Sheppard mentally rolled his eyes. He knew that Dixon was quite skeptical when it came to believing in Sheppard's affinity for all things Ancient.
"I know that, Sir. But I also know that the Jumper's got a DHD in it, an Alteran designed. As advanced as our dialer is, it's still primitive compared to the real thing,” he replied. “And when there's the real thing, there's a chance that I could do something with it," he put on his most innocent expression and stared expectantly at the Colonel.
John could see Danny openly rolling his eyes and Steve trying hard to hide a snort. Bates was staring stoically ahead, staying away from the officer's spats. Agents Kalakaua and Noshimuri were staring at the Gate serenely, not letting this petty nonsense bother them. Cadman and Higgins were grinning ear to ear, watching the drama unfold. Lorne and Vega were doing the same as Cadman and Higgins, but they were carefully hiding their grins behind blank masks.
"So sure of yourself, Major?" asked Dixon, not bothering to hide his disdain.
It was obvious that he didn't believe for a second that Sheppard could do anything about the situation. The Ring was busy on the other side - there was not a damn thing they could do from this side until it closed, period.
"I don't see any harm in trying," Sheppard drawled with a shrug.
The Colonel looked for a moment like he wanted to refuse. Then he seemed to realize that it would be more fun to let John try and then berate him afterward when he inevitably failed.
"Fine then, knock yourself out. Just don't break the Stargate or the Jumper, Major." Dixon gestured grandly for them to get on with it.
...........
The team reached the next level where the Jumper was parked. The floor of the level had a trap door that could be remotely opened to let the jumper fly vertically down until it came face to face with the Stargate.
They all got themselves situated comfortably inside the craft. Sheppard took the pilot seat with Major Lorne as the co-pilot at his side. Lorne hadn't had the chance to take it out for a spin yet and Sheppard wanted him to familiarize himself with the controls during the flight. Steve and Danny took seats behind them in the cockpit. The rest of the team made themselves at home in the back where there was plenty of space for them and the equipment they carried.
"So, you think you can force a dial-in?" Lorne asked while he watched Sheppard going through the pre-flight.

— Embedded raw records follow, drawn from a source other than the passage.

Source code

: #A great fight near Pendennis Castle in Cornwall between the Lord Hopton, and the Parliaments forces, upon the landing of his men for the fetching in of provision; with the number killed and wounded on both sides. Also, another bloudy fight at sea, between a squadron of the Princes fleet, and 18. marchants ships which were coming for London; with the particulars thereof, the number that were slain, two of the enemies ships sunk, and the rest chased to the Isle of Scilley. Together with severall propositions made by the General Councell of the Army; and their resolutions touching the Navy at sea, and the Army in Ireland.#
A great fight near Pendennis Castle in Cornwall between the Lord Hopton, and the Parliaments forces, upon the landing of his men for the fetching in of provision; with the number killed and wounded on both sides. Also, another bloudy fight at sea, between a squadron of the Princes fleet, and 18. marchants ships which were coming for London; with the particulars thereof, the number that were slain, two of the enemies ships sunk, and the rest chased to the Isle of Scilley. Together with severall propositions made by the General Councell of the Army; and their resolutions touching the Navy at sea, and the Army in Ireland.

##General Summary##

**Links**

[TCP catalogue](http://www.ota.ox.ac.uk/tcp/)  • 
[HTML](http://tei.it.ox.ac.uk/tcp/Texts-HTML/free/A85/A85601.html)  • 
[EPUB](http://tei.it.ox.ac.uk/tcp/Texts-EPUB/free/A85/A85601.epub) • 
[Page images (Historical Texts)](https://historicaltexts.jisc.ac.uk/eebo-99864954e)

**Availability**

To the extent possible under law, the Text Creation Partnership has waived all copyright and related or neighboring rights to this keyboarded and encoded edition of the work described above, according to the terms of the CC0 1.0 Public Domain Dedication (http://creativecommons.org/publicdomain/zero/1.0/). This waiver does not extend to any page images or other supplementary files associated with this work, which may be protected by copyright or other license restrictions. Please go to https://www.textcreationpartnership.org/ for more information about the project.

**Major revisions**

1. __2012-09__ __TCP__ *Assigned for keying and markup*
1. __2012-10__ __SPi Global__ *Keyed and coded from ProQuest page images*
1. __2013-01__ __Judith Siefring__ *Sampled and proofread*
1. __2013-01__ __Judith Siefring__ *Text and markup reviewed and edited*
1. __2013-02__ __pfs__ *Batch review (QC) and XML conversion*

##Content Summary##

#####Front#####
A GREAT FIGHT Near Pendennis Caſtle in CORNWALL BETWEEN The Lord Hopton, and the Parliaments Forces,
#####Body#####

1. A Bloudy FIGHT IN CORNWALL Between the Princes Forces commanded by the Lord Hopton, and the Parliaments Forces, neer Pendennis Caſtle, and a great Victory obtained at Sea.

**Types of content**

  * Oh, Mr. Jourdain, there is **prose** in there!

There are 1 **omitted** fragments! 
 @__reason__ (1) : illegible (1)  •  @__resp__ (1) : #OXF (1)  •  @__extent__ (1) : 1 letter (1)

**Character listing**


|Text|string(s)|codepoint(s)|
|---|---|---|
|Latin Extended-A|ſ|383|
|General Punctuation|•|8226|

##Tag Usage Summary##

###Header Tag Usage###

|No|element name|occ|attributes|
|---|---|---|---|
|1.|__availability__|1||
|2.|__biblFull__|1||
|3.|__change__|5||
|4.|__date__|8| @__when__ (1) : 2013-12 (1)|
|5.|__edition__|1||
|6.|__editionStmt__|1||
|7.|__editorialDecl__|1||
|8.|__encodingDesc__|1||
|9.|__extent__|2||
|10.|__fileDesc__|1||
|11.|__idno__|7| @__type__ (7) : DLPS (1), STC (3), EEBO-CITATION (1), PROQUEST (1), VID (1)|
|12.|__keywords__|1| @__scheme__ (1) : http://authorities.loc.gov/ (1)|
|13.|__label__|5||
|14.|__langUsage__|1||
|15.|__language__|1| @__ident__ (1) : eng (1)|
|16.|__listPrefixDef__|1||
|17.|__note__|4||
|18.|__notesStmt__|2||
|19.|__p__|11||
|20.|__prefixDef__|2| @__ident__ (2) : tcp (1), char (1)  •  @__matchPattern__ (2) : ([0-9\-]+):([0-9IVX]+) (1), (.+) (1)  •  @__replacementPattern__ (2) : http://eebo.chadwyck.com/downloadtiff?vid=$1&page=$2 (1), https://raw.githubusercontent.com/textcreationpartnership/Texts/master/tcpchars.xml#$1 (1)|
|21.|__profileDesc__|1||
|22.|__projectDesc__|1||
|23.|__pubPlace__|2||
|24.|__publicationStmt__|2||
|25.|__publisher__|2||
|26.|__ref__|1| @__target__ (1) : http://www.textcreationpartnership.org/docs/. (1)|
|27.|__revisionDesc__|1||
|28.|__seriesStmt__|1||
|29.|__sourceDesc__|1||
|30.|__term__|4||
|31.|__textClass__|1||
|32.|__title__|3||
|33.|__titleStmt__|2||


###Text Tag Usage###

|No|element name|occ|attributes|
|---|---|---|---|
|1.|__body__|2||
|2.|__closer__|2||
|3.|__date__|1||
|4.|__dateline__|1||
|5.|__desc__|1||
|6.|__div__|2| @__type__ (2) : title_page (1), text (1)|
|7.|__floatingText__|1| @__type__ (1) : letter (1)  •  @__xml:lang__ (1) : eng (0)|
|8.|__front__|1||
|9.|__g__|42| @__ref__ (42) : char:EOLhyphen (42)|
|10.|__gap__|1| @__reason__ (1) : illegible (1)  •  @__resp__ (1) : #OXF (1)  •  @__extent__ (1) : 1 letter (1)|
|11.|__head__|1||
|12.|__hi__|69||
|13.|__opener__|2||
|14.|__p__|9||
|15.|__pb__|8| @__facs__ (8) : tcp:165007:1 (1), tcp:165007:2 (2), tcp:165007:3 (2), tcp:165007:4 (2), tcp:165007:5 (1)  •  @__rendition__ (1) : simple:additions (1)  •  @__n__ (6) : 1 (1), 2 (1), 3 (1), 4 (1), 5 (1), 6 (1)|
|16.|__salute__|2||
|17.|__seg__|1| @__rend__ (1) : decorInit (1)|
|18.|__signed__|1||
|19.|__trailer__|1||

"I don't know yet, Lorne. It's not like I've tried it before," said Sheppard with a crooked grin, not bothering to look up from what he was doing.
"Well, you sounded awfully sure back there," said Lorne.
"Let's just say, I have a feeling." Then he turned to look at Lorne and give him an impish grin. “Don’t worry, I’ve got this.”
"Ah, Jesus! Please tell me it's not going to be like the time when we were doing that thing in Baghdad... Please! I'm begging you," Danny implored. His eyes had gone wide with what looked like genuine fear.
"Fucking hell, Danny, you had to bring that up," said Steve, trying to hide his fear behind annoyance.
"McGarrett, tell me that is not the case now - cos man, I'm gonna climb outta this tin-can right now." Higgins was already halfway up from his seat and looking furtively at the back door of the Jumper.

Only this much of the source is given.